▶ _The task_: Your result should be every line of the records below that contains the word "jArray".

▶ _Working data_:
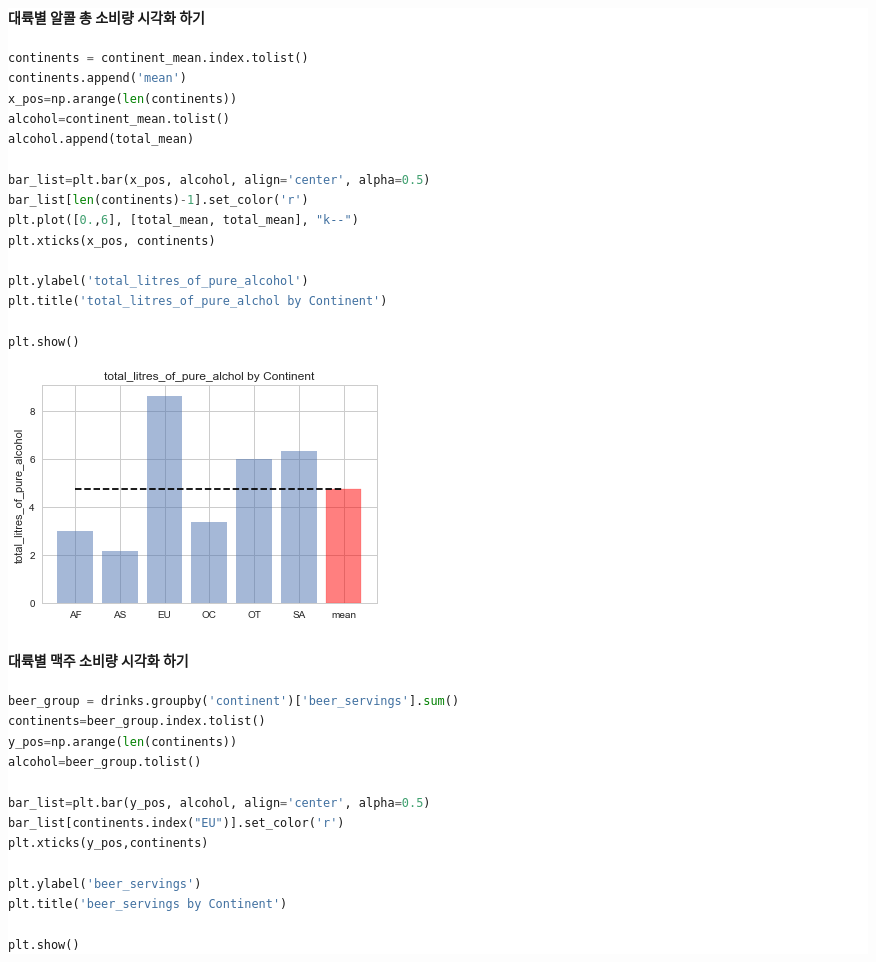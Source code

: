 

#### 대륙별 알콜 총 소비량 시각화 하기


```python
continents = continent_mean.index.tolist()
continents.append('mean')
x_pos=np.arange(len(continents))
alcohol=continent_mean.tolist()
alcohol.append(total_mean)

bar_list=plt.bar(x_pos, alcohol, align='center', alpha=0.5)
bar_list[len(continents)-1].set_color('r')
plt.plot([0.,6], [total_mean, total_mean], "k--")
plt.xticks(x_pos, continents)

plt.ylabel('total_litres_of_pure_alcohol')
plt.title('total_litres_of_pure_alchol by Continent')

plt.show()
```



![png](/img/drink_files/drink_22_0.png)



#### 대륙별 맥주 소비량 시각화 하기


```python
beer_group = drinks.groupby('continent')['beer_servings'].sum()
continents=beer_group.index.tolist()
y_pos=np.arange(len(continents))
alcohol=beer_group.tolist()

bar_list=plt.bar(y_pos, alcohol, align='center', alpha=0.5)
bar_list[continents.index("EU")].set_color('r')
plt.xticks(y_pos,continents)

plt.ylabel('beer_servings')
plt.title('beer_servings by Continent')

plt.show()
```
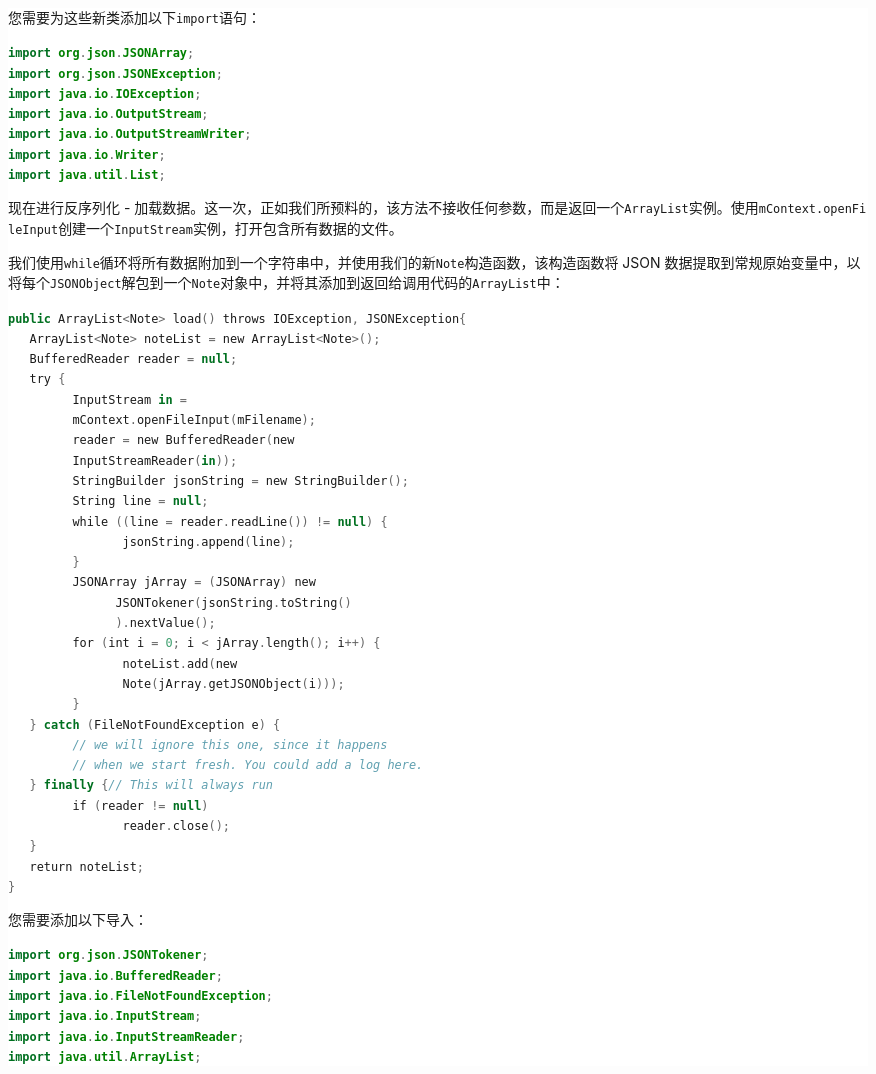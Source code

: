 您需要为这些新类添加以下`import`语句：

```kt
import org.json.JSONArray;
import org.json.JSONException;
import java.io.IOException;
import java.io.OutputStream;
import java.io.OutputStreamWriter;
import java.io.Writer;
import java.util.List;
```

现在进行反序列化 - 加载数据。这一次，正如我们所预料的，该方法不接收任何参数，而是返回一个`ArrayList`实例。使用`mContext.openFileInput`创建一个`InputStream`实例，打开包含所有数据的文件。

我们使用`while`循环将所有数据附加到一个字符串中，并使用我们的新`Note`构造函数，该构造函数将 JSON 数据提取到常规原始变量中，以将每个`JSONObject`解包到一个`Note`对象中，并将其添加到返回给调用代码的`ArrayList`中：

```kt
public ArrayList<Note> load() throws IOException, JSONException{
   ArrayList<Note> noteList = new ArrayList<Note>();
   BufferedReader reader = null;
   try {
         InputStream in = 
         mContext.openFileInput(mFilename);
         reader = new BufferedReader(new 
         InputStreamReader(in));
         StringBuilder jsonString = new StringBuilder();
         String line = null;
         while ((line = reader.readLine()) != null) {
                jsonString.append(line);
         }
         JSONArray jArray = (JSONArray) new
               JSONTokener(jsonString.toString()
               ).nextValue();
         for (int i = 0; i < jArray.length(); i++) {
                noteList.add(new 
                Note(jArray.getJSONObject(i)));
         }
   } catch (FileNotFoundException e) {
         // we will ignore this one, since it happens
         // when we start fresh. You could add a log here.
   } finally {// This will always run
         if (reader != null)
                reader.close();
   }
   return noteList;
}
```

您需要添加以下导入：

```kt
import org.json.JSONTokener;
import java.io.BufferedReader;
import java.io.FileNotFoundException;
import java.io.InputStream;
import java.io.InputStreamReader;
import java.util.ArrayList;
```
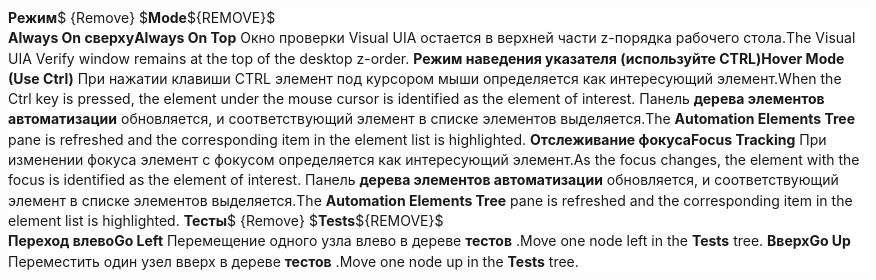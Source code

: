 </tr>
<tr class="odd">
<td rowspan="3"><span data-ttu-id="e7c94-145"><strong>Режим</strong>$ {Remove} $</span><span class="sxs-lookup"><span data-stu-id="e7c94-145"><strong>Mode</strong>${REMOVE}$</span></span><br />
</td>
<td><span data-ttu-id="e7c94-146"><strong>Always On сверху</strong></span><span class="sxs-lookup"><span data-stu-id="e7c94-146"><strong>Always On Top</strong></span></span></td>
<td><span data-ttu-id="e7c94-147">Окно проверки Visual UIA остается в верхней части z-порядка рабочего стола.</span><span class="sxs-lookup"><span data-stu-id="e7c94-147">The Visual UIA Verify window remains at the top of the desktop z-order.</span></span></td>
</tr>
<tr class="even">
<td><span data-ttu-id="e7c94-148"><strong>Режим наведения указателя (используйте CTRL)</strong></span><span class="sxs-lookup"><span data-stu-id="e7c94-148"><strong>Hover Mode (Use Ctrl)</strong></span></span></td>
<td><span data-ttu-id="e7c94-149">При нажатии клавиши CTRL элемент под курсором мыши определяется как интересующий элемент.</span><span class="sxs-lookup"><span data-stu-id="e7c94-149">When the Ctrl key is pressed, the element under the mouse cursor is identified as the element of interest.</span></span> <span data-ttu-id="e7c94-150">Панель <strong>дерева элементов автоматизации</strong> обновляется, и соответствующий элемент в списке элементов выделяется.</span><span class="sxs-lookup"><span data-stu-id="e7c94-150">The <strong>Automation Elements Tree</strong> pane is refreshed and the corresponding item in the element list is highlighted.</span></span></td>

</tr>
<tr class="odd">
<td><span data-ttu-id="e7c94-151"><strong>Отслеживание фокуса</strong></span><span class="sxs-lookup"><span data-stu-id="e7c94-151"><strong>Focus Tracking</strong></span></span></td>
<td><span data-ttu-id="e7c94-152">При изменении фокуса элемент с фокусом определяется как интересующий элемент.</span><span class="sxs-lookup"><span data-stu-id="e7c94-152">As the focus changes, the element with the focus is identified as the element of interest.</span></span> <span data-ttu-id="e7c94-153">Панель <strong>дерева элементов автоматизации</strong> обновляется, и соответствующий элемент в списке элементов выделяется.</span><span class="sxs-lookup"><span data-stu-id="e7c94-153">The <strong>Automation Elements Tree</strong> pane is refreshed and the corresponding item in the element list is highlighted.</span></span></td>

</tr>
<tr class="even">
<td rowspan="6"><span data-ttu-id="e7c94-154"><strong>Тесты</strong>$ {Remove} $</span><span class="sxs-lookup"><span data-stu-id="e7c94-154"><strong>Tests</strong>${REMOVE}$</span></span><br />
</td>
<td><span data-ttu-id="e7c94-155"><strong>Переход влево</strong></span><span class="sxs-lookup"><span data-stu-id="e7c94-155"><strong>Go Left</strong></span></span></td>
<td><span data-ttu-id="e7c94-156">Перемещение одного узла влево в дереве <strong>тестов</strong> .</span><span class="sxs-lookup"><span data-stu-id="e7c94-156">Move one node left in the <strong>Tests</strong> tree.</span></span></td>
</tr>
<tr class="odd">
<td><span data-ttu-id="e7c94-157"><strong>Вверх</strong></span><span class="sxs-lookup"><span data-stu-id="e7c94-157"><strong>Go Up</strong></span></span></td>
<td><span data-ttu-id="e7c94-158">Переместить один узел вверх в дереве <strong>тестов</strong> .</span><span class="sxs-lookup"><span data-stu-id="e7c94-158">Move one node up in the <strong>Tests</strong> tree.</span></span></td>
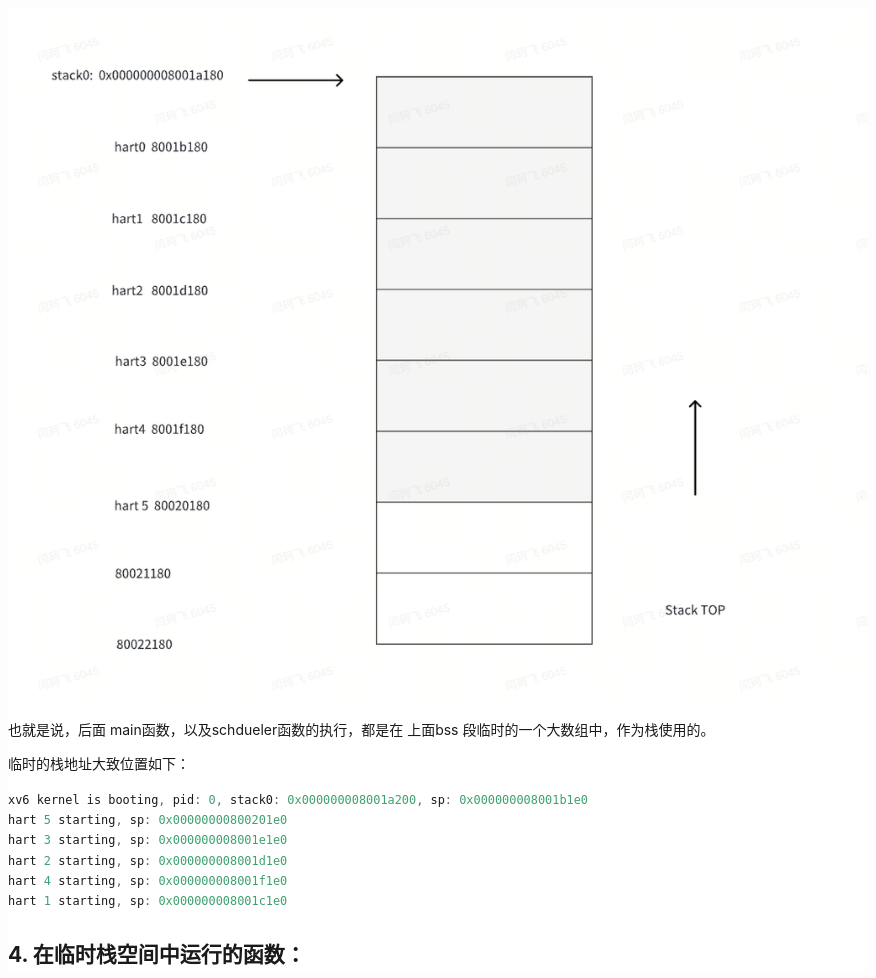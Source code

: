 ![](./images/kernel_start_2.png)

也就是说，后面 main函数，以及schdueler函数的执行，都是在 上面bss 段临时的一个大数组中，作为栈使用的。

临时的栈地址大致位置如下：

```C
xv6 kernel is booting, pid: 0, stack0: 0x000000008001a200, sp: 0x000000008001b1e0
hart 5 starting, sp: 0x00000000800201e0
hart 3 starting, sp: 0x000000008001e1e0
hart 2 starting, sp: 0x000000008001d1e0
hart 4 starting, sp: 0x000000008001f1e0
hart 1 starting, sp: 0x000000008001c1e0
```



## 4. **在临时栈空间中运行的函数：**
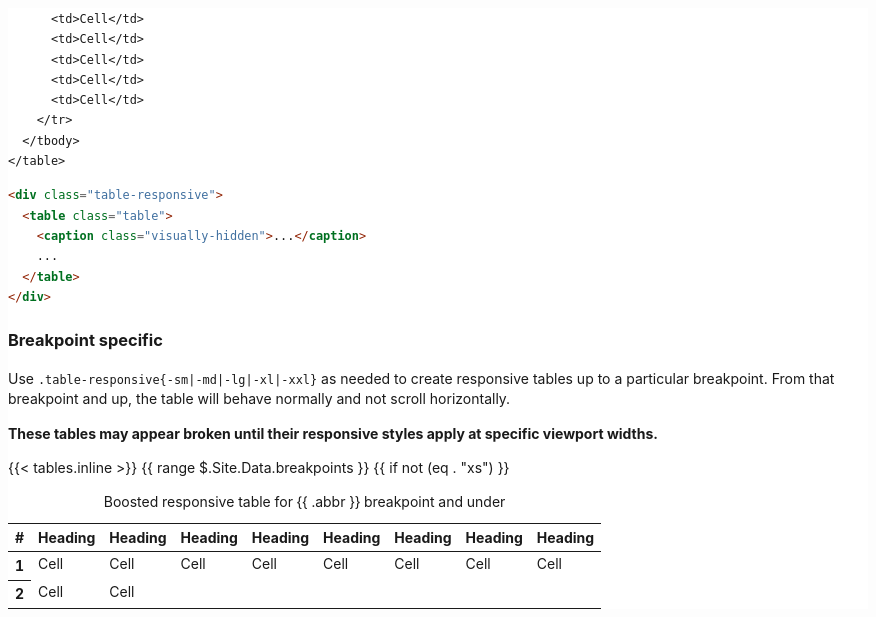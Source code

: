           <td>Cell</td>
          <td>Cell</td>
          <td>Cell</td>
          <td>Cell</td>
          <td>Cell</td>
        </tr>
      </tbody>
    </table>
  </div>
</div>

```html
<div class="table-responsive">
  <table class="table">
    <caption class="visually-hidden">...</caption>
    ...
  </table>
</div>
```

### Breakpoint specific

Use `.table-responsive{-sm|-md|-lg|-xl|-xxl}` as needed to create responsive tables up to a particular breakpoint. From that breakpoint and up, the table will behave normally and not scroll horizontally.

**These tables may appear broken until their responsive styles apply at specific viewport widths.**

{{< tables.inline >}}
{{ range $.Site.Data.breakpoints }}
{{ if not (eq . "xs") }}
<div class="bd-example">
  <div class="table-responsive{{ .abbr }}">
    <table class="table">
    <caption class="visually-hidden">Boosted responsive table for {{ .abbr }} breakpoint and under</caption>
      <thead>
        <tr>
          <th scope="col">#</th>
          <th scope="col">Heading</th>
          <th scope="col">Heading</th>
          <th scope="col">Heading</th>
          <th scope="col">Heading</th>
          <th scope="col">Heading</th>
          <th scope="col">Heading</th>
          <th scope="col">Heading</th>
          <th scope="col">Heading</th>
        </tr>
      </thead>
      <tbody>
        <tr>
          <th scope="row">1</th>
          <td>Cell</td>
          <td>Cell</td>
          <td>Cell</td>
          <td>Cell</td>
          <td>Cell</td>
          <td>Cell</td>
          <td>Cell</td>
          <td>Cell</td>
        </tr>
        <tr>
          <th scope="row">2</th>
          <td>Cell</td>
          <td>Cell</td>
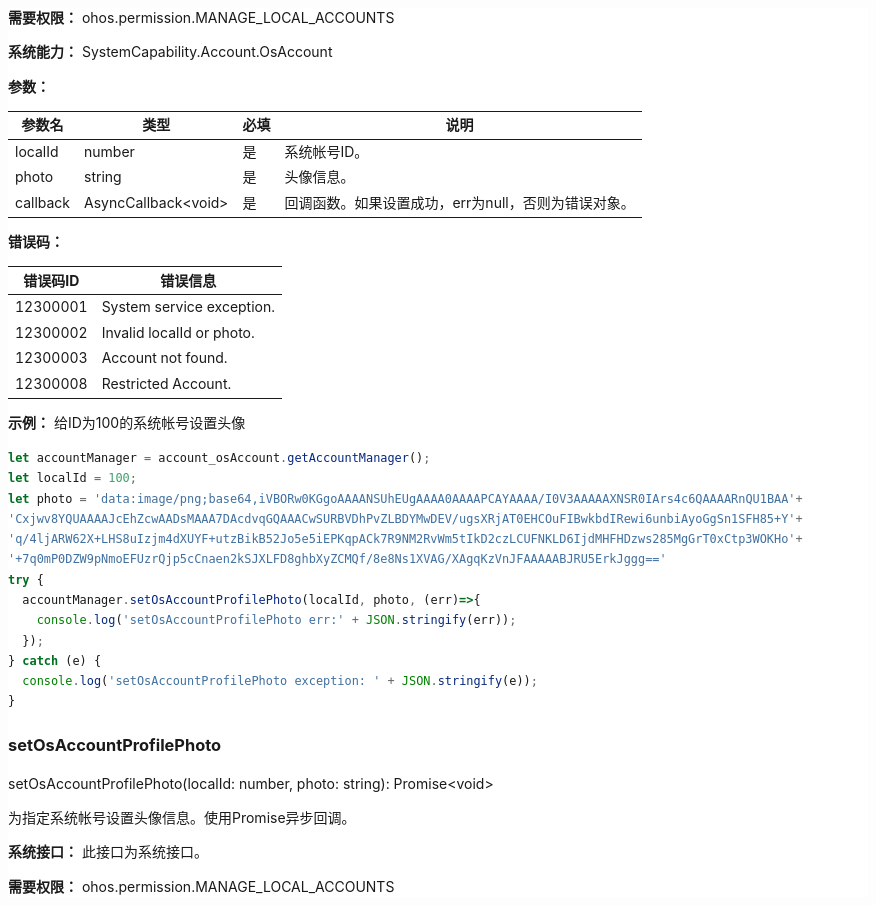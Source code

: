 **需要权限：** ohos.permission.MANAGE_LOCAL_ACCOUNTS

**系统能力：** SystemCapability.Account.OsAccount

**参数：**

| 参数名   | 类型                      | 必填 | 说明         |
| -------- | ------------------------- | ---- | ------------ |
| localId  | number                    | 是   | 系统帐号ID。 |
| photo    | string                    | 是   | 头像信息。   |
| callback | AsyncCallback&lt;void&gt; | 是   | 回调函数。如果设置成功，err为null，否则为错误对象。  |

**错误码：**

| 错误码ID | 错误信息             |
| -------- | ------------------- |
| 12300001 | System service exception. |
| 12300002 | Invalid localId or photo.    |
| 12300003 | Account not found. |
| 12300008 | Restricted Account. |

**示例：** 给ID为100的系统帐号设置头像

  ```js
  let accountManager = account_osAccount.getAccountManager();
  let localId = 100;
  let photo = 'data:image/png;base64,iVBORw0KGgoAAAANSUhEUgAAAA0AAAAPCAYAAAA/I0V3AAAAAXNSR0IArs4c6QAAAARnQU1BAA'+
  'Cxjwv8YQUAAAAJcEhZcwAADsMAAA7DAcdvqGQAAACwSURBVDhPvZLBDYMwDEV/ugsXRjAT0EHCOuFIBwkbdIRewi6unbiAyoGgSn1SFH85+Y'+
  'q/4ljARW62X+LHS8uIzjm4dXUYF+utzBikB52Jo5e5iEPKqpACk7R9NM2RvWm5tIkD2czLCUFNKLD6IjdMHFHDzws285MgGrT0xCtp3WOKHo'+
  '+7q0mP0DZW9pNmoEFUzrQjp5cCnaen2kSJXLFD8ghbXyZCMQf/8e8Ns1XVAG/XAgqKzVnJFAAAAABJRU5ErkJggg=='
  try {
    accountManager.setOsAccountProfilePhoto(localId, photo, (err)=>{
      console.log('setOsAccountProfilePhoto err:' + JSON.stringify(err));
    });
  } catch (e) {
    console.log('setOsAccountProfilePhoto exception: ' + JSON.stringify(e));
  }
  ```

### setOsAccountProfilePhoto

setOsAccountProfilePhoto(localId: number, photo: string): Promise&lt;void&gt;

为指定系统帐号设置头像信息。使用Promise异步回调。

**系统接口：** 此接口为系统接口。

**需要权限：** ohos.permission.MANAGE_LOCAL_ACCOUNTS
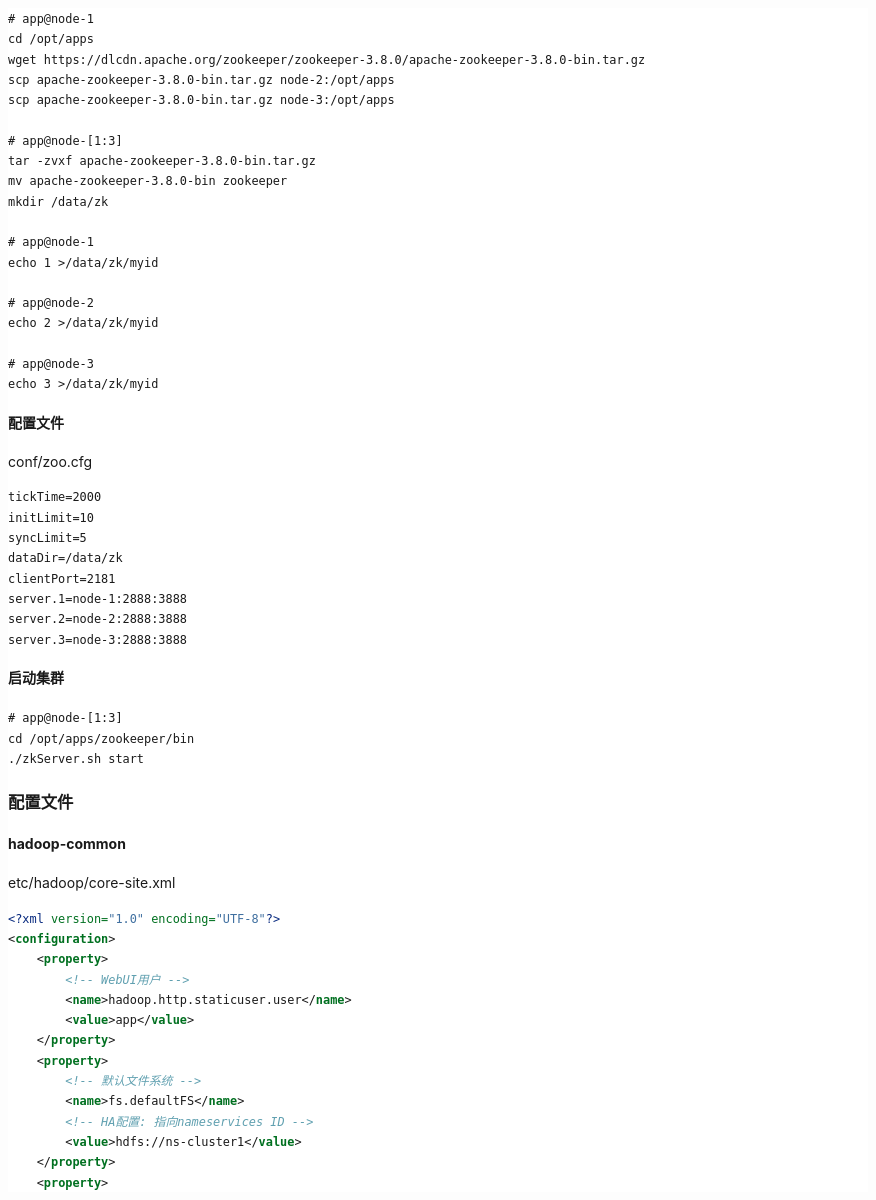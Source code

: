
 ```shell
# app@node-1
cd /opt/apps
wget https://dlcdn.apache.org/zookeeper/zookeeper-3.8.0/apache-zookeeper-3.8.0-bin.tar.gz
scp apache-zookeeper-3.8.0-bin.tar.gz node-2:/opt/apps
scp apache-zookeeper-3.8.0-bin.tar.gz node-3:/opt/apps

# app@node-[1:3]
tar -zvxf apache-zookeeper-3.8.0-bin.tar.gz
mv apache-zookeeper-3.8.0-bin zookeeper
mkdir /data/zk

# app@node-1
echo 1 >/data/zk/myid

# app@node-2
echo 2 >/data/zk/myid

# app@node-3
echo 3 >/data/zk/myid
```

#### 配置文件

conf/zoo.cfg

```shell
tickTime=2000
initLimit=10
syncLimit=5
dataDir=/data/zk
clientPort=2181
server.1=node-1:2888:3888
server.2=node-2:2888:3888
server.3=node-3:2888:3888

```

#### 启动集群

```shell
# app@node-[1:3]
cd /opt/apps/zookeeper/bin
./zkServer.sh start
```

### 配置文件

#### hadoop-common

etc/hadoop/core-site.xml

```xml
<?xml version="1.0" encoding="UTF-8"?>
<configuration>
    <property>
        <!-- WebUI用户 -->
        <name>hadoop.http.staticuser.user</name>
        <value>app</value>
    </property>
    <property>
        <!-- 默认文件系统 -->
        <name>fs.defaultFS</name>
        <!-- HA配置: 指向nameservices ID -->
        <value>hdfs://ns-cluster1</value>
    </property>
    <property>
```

▶ _Result_:
         JSONArray jArray = (JSONArray) new
         for (int i = 0; i < jArray.length(); i++) {
                Note(jArray.getJSONObject(i)));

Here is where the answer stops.